5.4. Primary hepatocyte isolation
Primary hepatocytes were isolated from 8- to 12-week-old male C57BL/6J mouse51. Briefly, C57BL/6J mouse was anaesthetized and perfused with 20 mL calcium-free buffer from the inferior vena cava to the liver, and then the buffer containing collagenase I (LS004196, Worthington, USA) was added to breakdown the extracellular matrix and tight junctions at 37 °C. The liver was dissected in a sterile 6-cm cell culture dish containing 10 mL cold DMEM with 10% FBS, followed by filtration through a 70 μm cell strainer and centrifugation at 500 rpm for 3 min. Cells were then centrifuged with Percoll (P1644-100 ML, Sigma–Aldrich, USA) and living cells were resuspended in Hepato ZYME-SFM (17705-021, Thermo Fisher, USA) medium supplemented with 2 mmol/L l-glutamine, 20 units/mL penicillin and 20 μg/mL streptomycin. Then the hepatocytes were plated at 6 × 105 cells/well in 6-well or 1.5 × 105 cells/well in 24-well culture dishes precoated with 0.2% glue.

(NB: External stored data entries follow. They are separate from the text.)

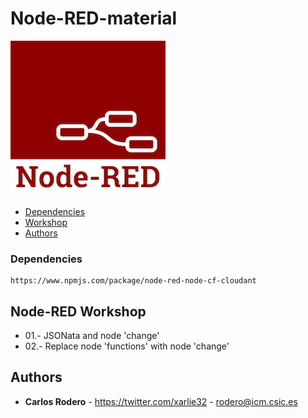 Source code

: # Node-RED-material

![](https://github.com/Carlos-Rodero/Node-RED-material/blob/master/assets/img/node-red-icon-2.png)

* [Dependencies](#dependencies)
* [Workshop](#workshop)
* [Authors](#authors)

### <a name="dependencies"></a>Dependencies
```
https://www.npmjs.com/package/node-red-node-cf-cloudant
```

## <a name="workshop"></a>Node-RED Workshop

* 01.- JSONata and node 'change' <br/>
* 02.- Replace node 'functions' with node 'change' </br>

## <a name="authors"></a>Authors
* **Carlos Rodero** - https://twitter.com/xarlie32 - rodero@icm.csic.es


<!-- Markdown link & img dfn's -->
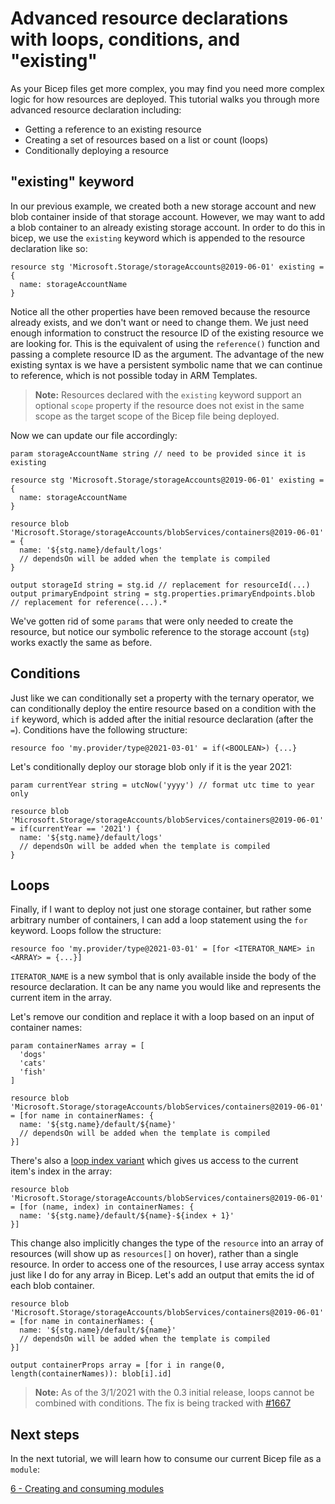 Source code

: # Advanced resource declarations with loops, conditions, and "existing"

As your Bicep files get more complex, you may find you need more complex logic for how resources are deployed. This tutorial walks you through more advanced resource declaration including:

* Getting a reference to an existing resource
* Creating a set of resources based on a list or count (loops)
* Conditionally deploying a resource


## "existing" keyword

In our previous example, we created both a new storage account and new blob container inside of that storage account. However, we may want to add a blob container to an already existing storage account. In order to do this in bicep, we use the `existing` keyword which is appended to the resource declaration like so:

```Bicep
resource stg 'Microsoft.Storage/storageAccounts@2019-06-01' existing = {
  name: storageAccountName
}
```

Notice all the other properties have been removed because the resource already exists, and we don't want or need to change them. We just need enough information to construct the resource ID of the existing resource we are looking for. This is the equivalent of using the `reference()` function and passing a complete resource ID as the argument. The advantage of the new existing syntax is we have a persistent symbolic name that we can continue to reference, which is not possible today in ARM Templates.

>**Note:** Resources declared with the `existing` keyword support an optional `scope` property if the resource does not exist in the same scope as the target scope of the Bicep file being deployed.

Now we can update our file accordingly:

```bicep
param storageAccountName string // need to be provided since it is existing

resource stg 'Microsoft.Storage/storageAccounts@2019-06-01' existing = {
  name: storageAccountName
}

resource blob 'Microsoft.Storage/storageAccounts/blobServices/containers@2019-06-01' = {
  name: '${stg.name}/default/logs'
  // dependsOn will be added when the template is compiled
}

output storageId string = stg.id // replacement for resourceId(...)
output primaryEndpoint string = stg.properties.primaryEndpoints.blob // replacement for reference(...).*
```

We've gotten rid of some `params` that were only needed to create the resource, but notice our symbolic reference to the storage account (`stg`) works exactly the same as before.

## Conditions

Just like we can conditionally set a property with the ternary operator, we can conditionally deploy the entire resource based on a condition with the `if` keyword, which is added after the initial resource declaration (after the `=`). Conditions have the following structure:

```bicep
resource foo 'my.provider/type@2021-03-01' = if(<BOOLEAN>) {...}
```

Let's conditionally deploy our storage blob only if it is the year 2021:

```bicep
param currentYear string = utcNow('yyyy') // format utc time to year only

resource blob 'Microsoft.Storage/storageAccounts/blobServices/containers@2019-06-01' = if(currentYear == '2021') {
  name: '${stg.name}/default/logs'
  // dependsOn will be added when the template is compiled
}
```

## Loops

Finally, if I want to deploy not just one storage container, but rather some arbitrary number of containers, I can add a loop statement using the `for` keyword. Loops follow the structure:

```bicep
resource foo 'my.provider/type@2021-03-01' = [for <ITERATOR_NAME> in <ARRAY> = {...}]
```

`ITERATOR_NAME` is a new symbol that is only available inside the body of the resource declaration. It can be any name you would like and represents the current item in the array.

Let's remove our condition and replace it with a loop based on an input of container names: 

```bicep
param containerNames array = [
  'dogs'
  'cats'
  'fish'
]

resource blob 'Microsoft.Storage/storageAccounts/blobServices/containers@2019-06-01' = [for name in containerNames: {
  name: '${stg.name}/default/${name}'
  // dependsOn will be added when the template is compiled
}]
```

There's also a [loop index variant](../spec/loops.md#use-the-loop-index) which gives us access to the current item's index in the array:
```bicep
resource blob 'Microsoft.Storage/storageAccounts/blobServices/containers@2019-06-01' = [for (name, index) in containerNames: {
  name: '${stg.name}/default/${name}-${index + 1}'
}]
```

This change also implicitly changes the type of the `resource` into an array of resources (will show up as `resources[]` on hover), rather than a single resource. In order to access one of the resources, I use array access syntax just like I do for any array in Bicep. Let's add an output that emits the id of each blob container.

```bicep
resource blob 'Microsoft.Storage/storageAccounts/blobServices/containers@2019-06-01' = [for name in containerNames: {
  name: '${stg.name}/default/${name}'
  // dependsOn will be added when the template is compiled
}]

output containerProps array = [for i in range(0, length(containerNames)): blob[i].id]
```

>**Note:** As of the 3/1/2021 with the 0.3 initial release, loops cannot be combined with conditions. The fix is being tracked with [#1667](https://github.com/Azure/bicep/issues/1667)

## Next steps

In the next tutorial, we will learn how to consume our current Bicep file as a `module`:

[6 - Creating and consuming modules](./06-creating-modules.md)

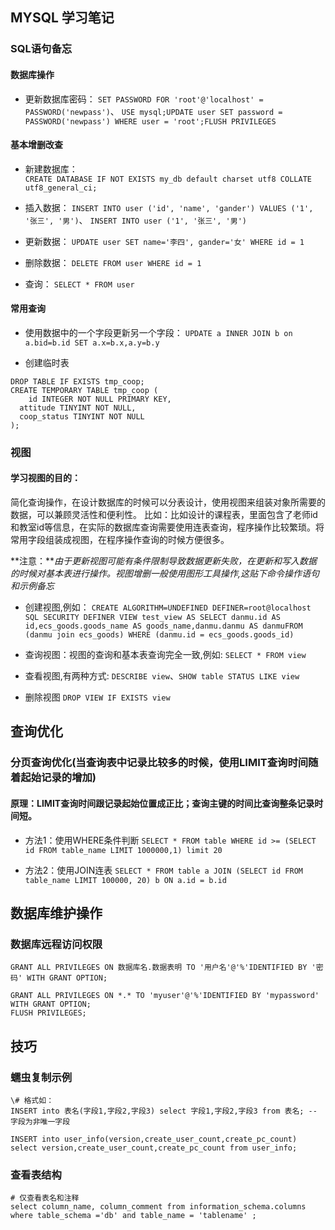 ## MYSQL 学习笔记

### SQL语句备忘

#### 数据库操作

* 更新数据库密码：
`SET PASSWORD FOR 'root'@'localhost' = PASSWORD('newpass')`、
`USE mysql;UPDATE user SET password = PASSWORD('newpass') WHERE user = 'root';FLUSH PRIVILEGES`


#### 基本增删改查
* 新建数据库：   
`CREATE DATABASE IF NOT EXISTS my_db default charset utf8 COLLATE utf8_general_ci;`   

* 插入数据：
`INSERT INTO user ('id', 'name', 'gander') VALUES ('1', '张三', '男')`、
`INSERT INTO user ('1', '张三', '男')`

* 更新数据：
`UPDATE user SET name='李四', gander='女' WHERE id = 1`

* 删除数据：
`DELETE FROM user WHERE id = 1`

* 查询：
`SELECT * FROM user`

#### 常用查询
* 使用数据中的一个字段更新另一个字段：
`UPDATE a INNER JOIN b on a.bid=b.id SET a.x=b.x,a.y=b.y `

* 创建临时表
```
DROP TABLE IF EXISTS tmp_coop;
CREATE TEMPORARY TABLE tmp_coop (
	id INTEGER NOT NULL PRIMARY KEY,
  attitude TINYINT NOT NULL,
  coop_status TINYINT NOT NULL
);
```

### 视图
#### 学习视图的目的：
简化查询操作，在设计数据库的时候可以分表设计，使用视图来组装对象所需要的数据，可以兼顾灵活性和便利性。
比如：比如设计的课程表，里面包含了老师id和教室id等信息，在实际的数据库查询需要使用连表查询，程序操作比较繁琐。将常用字段组装成视图，在程序操作查询的时候方便很多。

**注意：***由于更新视图可能有条件限制导致数据更新失败，在更新和写入数据的时候对基本表进行操作。视图增删一般使用图形工具操作,这贴下命令操作语句和示例备忘*

* 创建视图,例如：
    `CREATE ALGORITHM=UNDEFINED
    DEFINER=root@localhost
    SQL SECURITY DEFINER
    VIEW test_view AS
    SELECT danmu.id AS id,ecs_goods.goods_name AS goods_name,danmu.danmu AS danmuFROM (danmu join ecs_goods) WHERE (danmu.id = ecs_goods.goods_id)`

* 查询视图：视图的查询和基本表查询完全一致,例如:
`SELECT * FROM view`

* 查看视图,有两种方式:
`DESCRIBE view`、`SHOW table STATUS LIKE view`

* 删除视图
`DROP VIEW IF EXISTS view`

## 查询优化

### 分页查询优化(当查询表中记录比较多的时候，使用LIMIT查询时间随着起始记录的增加)

#### 原理：LIMIT查询时间跟记录起始位置成正比；查询主键的时间比查询整条记录时间短。

* 方法1：使用WHERE条件判断
`SELECT * FROM table WHERE id >= (SELECT id FROM table_name LIMIT 1000000,1) limit 20`

* 方法2：使用JOIN连表
`SELECT * FROM table a JOIN (SELECT id FROM table_name LIMIT 100000, 20) b ON a.id = b.id`


## 数据库维护操作

### 数据库远程访问权限
```
GRANT ALL PRIVILEGES ON 数据库名.数据表明 TO '用户名'@'%'IDENTIFIED BY '密码' WITH GRANT OPTION;

GRANT ALL PRIVILEGES ON *.* TO 'myuser'@'%'IDENTIFIED BY 'mypassword' WITH GRANT OPTION;
FLUSH PRIVILEGES;
```
## 技巧

### 蠕虫复制示例
```
\# 格式如：
INSERT into 表名(字段1,字段2,字段3) select 字段1,字段2,字段3 from 表名; -- 字段为非唯一字段

INSERT into user_info(version,create_user_count,create_pc_count) select version,create_user_count,create_pc_count from user_info;
```

### 查看表结构
```
# 仅查看表名和注释
select column_name, column_comment from information_schema.columns where table_schema ='db' and table_name = 'tablename' ;
```

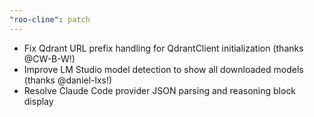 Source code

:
 ```yaml
---
"roo-cline": patch
---
```


- Fix Qdrant URL prefix handling for QdrantClient initialization (thanks @CW-B-W!)
- Improve LM Studio model detection to show all downloaded models (thanks @daniel-lxs!)
- Resolve Claude Code provider JSON parsing and reasoning block display

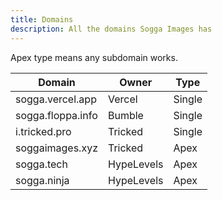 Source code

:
 ```yaml
---
title: Domains
description: All the domains Sogga Images has
---
```


Apex type means any subdomain works.

| Domain            | Owner      | Type   |
| ----------------- | ---------- | ------ |
| sogga.vercel.app  | Vercel     | Single |
| sogga.floppa.info | Bumble     | Single |
| i.tricked.pro     | Tricked    | Single |
| soggaimages.xyz   | Tricked    | Apex   |
| sogga.tech        | HypeLevels | Apex   |
| sogga.ninja       | HypeLevels | Apex   |
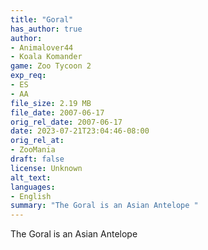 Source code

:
 ```yaml
---
title: "Goral"
has_author: true
author: 
- Animalover44
- Koala Komander
game: Zoo Tycoon 2
exp_req: 
- ES
- AA
file_size: 2.19 MB
file_date: 2007-06-17
orig_rel_date: 2007-06-17
date: 2023-07-21T23:04:46-08:00
orig_rel_at: 
- ZooMania
draft: false
license: Unknown
alt_text: 
languages:
- English
summary: "The Goral is an Asian Antelope "
---
```


The Goral is an Asian Antelope  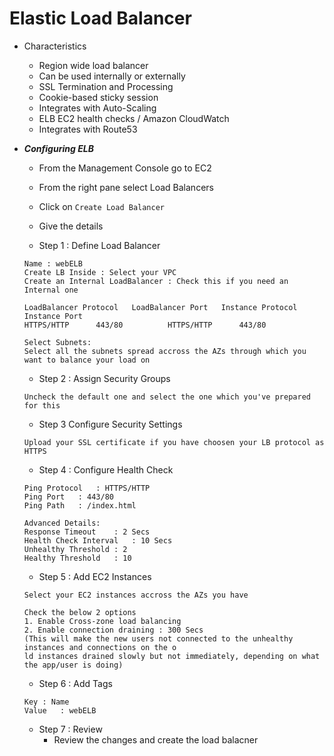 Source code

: # Elastic Load Balancer

- Characteristics
	- Region wide load balancer
	- Can be used internally or externally
	- SSL Termination and Processing
	- Cookie-based sticky session
	- Integrates with Auto-Scaling
	- ELB EC2 health checks / Amazon CloudWatch
	- Integrates with Route53

- ***Configuring ELB***
	- From the Management Console go to EC2
	- From the right pane select Load Balancers
	- Click on `Create Load Balancer`
	- Give the details

	- Step 1 : Define Load Balancer

	```
	Name : webELB
	Create LB Inside : Select your VPC
	Create an Internal LoadBalancer : Check this if you need an Internal one

	LoadBalancer Protocol	LoadBalancer Port	Instance Protocol	Instance Port
	HTTPS/HTTP		443/80			HTTPS/HTTP		443/80

	Select Subnets:
	Select all the subnets spread accross the AZs through which you want to balance your load on
	```

	- Step 2 : Assign Security Groups

	```
	Uncheck the default one and select the one which you've prepared for this
	```

	- Step 3  Configure Security Settings

	```
	Upload your SSL certificate if you have choosen your LB protocol as HTTPS
	```

	- Step 4 : Configure Health Check

	```
	Ping Protocol	: HTTPS/HTTP
	Ping Port	: 443/80
	Ping Path	: /index.html

	Advanced Details:
	Response Timeout	: 2 Secs
	Health Check Interval	: 10 Secs
	Unhealthy Threshold	: 2
	Healthy Threshold	: 10 
	```

	- Step 5 : Add EC2 Instances

	```
	Select your EC2 instances accross the AZs you have
	
	Check the below 2 options
	1. Enable Cross-zone load balancing
	2. Enable connection draining : 300 Secs 
	(This will make the new users not connected to the unhealthy instances and connections on the o
	ld instances drained slowly but not immediately, depending on what the app/user is doing)
	```

	- Step 6 : Add Tags

	```
	Key	: Name
	Value	: webELB
	```

	- Step 7 : Review
		- Review the changes and create the load balacner
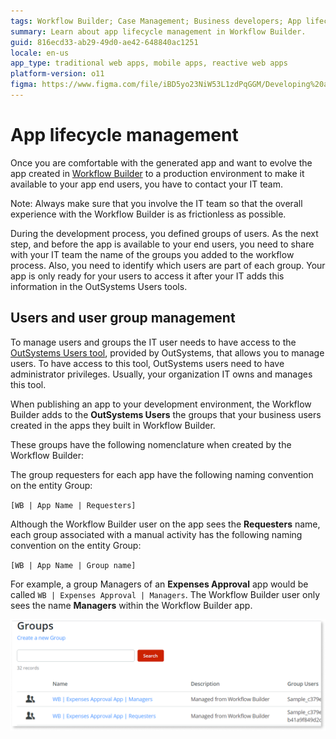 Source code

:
 ```yaml
---
tags: Workflow Builder; Case Management; Business developers; App lifecycle
summary: Learn about app lifecycle management in Workflow Builder.
guid: 816ecd33-ab29-49d0-ae42-648840ac1251
locale: en-us
app_type: traditional web apps, mobile apps, reactive web apps
platform-version: o11
figma: https://www.figma.com/file/iBD5yo23NiW53L1zdPqGGM/Developing%20an%20Application?node-id=4376:916
---
```


# App lifecycle management

Once you are comfortable with the generated app and want to evolve the app created in [Workflow Builder](http://workflowbuilder.outsystems.com/) to a production environment to make it available to your app end users, you have to contact your IT team.

<div class="info" markdown=1>
Note: Always make sure that you involve the IT team so that the overall experience with the Workflow Builder is as frictionless as possible.
</div>

During the development process, you defined groups of users. As the next step, and before the app is available to your end users, you need to share with your IT team the name of the groups you added to the workflow process. Also, you need to identify which users are part of each group. Your app is only ready for your users to access it after your IT adds this information in the OutSystems Users tools.


## Users and user group management

To manage users and groups the IT user needs to have access to the  [OutSystems Users tool](../../security/end-user-manage/accessing-users.md), provided by OutSystems, that allows you to manage users.
To have access to this tool, OutSystems users need to have administrator privileges. Usually, your organization IT owns and manages this tool.

When publishing an app to your development environment, the Workflow Builder adds to the **OutSystems Users** the groups that your business users created in the apps they built in Workflow Builder.

 These groups have the following nomenclature when created by the Workflow Builder:
 
 The group requesters for each app have the following naming convention on the entity Group:

`[WB | App Name | Requesters]`

 Although the Workflow Builder user on the app sees the **Requesters** name, each group associated with a manual activity has the following naming convention on the entity Group:

`[WB | App Name | Group name]`
 
 For example, a group Managers of an **Expenses Approval** app would be called `WB | Expenses Approval | Managers`. The Workflow Builder user only sees the name **Managers** within the Workflow Builder app.

![Example of users groups](images/wfb-users-groups.png)
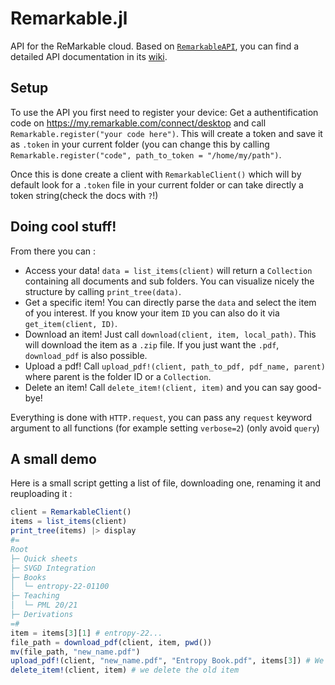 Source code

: # Remarkable.jl

API for the ReMarkable cloud. Based on [`RemarkableAPI`](https://github.com/splitbrain/ReMarkableAPI), you can find a detailed API documentation in its [wiki](https://github.com/splitbrain/ReMarkableAPI/wiki).

## Setup

To use the API you first need to register your device:
Get a authentification code on https://my.remarkable.com/connect/desktop and call `Remarkable.register("your code here")`. This will create a token and save it as `.token` in your current folder (you can change this by calling `Remarkable.register("code", path_to_token = "/home/my/path")`.

Once this is done create a client with `RemarkableClient()` which will by default look for a `.token` file in your current folder or can take directly a token string(check the docs with `?`!)

## Doing cool stuff!

From there you can :
- Access your data! `data = list_items(client)` will return a `Collection` containing all documents and sub folders. You can visualize nicely the structure by calling `print_tree(data)`.
- Get a specific item! You can directly parse the `data` and select the item of you interest. If you know your item `ID` you can also do it via `get_item(client, ID)`.
- Download an item! Just call `download(client, item, local_path)`.
This will download the item as a `.zip` file. If you just want the `.pdf`, `download_pdf` is also possible.
- Upload a pdf! Call `upload_pdf!(client, path_to_pdf, pdf_name, parent)` where parent is the folder ID or a `Collection`.
- Delete an item! Call `delete_item!(client, item)` and you can say good-bye!

Everything is done with `HTTP.request`, you can pass any `request` keyword argument to all functions (for example setting `verbose=2`) (only avoid `query`)

## A small demo

Here is a small script getting a list of file, downloading one, renaming it and reuploading it :

```julia
client = RemarkableClient()
items = list_items(client)
print_tree(items) |> display
#= 
Root
├─ Quick sheets
├─ SVGD Integration
├─ Books
│  └─ entropy-22-01100
├─ Teaching
│  └─ PML 20/21
├─ Derivations
=#
item = items[3][1] # entropy-22...
file_path = download_pdf(client, item, pwd())
mv(file_path, "new_name.pdf")
upload_pdf!(client, "new_name.pdf", "Entropy Book.pdf", items[3]) # We reupload in the same location
delete_item!(client, item) # we delete the old item
```
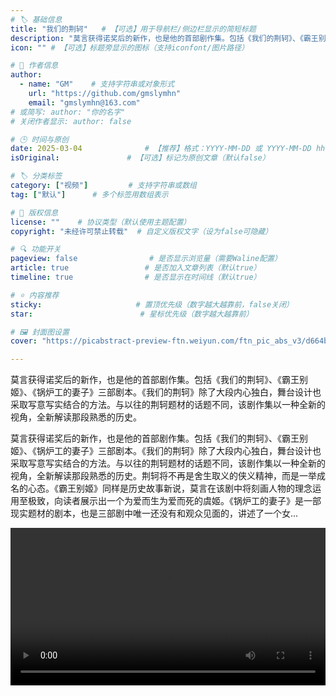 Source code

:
 ```yaml
---
# 🏷️ 基础信息
title: "我们的荆轲"   # 【可选】用于导航栏/侧边栏显示的简短标题
description: "莫言获得诺奖后的新作，也是他的首部剧作集。包括《我们的荆轲》、《霸王别姬》、《锅炉工的妻子》三部剧本。《我们的荆轲》除了大段内心独白，舞台设计也采取写意写实结合的方法。与以往的荆轲题材的话题不同，该剧作集以一种全新的视角，全新解读那段熟悉的历史。" # 【SEO优化】用于搜索引擎显示的描述
icon: "" # 【可选】标题旁显示的图标（支持iconfont/图片路径）

# 👤 作者信息
author: 
  - name: "GM"    # 支持字符串或对象形式
    url: "https://github.com/gmslymhn" 
    email: "gmslymhn@163.com"
# 或简写: author: "你的名字" 
# 关闭作者显示: author: false

# 🕒 时间与原创
date: 2025-03-04              # 【推荐】格式：YYYY-MM-DD 或 YYYY-MM-DD hh:mm:ss
isOriginal:               # 【可选】标记为原创文章（默认false）

# 🏷️ 分类标签
category: ["视频"]         # 支持字符串或数组
tag: ["默认"]      # 多个标签用数组表示

# 📜 版权信息
license: ""    # 协议类型（默认使用主题配置）
copyright: "未经许可禁止转载"  # 自定义版权文字（设为false可隐藏）

# 🔍 功能开关
pageview: false                # 是否显示浏览量（需要Waline配置）
article: true                 # 是否加入文章列表（默认true）
timeline: true                # 是否显示在时间线（默认true）

# ⭐ 内容推荐
sticky:                     # 置顶优先级（数字越大越靠前，false关闭）
star:                        # 星标优先级（数字越大越靠前）

# 🖼️ 封面图设置
cover: "https://picabstract-preview-ftn.weiyun.com/ftn_pic_abs_v3/d664bba3ecf824fa7e80643b8157650894d5b009bc1e4db7592c6695b2afa82dc7d4b673cc38099b5227595d2ded0ad0?pictype=scale&from=30013&version=3.3.3.3&fname=2025-05-16Phgoo.jpg&size=750"  # 文章卡片封面图（建议尺寸：1200×600）

---
```

莫言获得诺奖后的新作，也是他的首部剧作集。包括《我们的荆轲》、《霸王别姬》、《锅炉工的妻子》三部剧本。《我们的荆轲》除了大段内心独白，舞台设计也采取写意写实结合的方法。与以往的荆轲题材的话题不同，该剧作集以一种全新的视角，全新解读那段熟悉的历史。
<!-- more -->
莫言获得诺奖后的新作，也是他的首部剧作集。包括《我们的荆轲》、《霸王别姬》、《锅炉工的妻子》三部剧本。《我们的荆轲》除了大段内心独白，舞台设计也采取写意写实结合的方法。与以往的荆轲题材的话题不同，该剧作集以一种全新的视角，全新解读那段熟悉的历史。荆轲将不再是舍生取义的侠义精神，而是一举成名的心态。《霸王别姬》同样是历史故事新说，莫言在该剧中将刻画人物的理念运用至极致，向读者展示出一个为爱而生为爱而死的虞姬。《锅炉工的妻子》是一部现实题材的剧本，也是三部剧中唯一还没有和观众见面的，讲述了一个女...


<video width="100%" controls> <source src="https://vercel-lz.tyut.tech/api/lz?fid=i2yYD2wevtti&pwd=dzp3&isNewd=https://innlab.lanzn.com" type="video/mp4"> 您的浏览器不支持MP3播放 </video>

5.5. In vitro measurement of de novo lipogenesis
Hepatocytes were cultured in 6-well plates (6 × 105 cells/well), and treated with compounds and [1,2-14C]-acetate, [14C]-citrate, [14C]-glucose, [3H]-H2O (0.1 μCi/well) for the indicated times43,52. The cells were washed with cold PBS and dissolved in 0.4–0.6 mL 0.5 mol/L KOH. Cholesterol and fatty acids were separated by saponification at 95 °C for 3 h with 0.4 mL KOH (20% methanol solution). The nonpolar cholesterol was extracted in 0.5 mL petroleum ether 3 times, and the polar fatty acids were extracted in 0.5 mL petroleum ether after adding 0.2 mL H2O and 0.4 mL 5 mol/L H2SO4 for 3 times. The petroleum ether fractions were air-dried overnight at room temperature. Radioactive products were counted using a liquid scintillation counter.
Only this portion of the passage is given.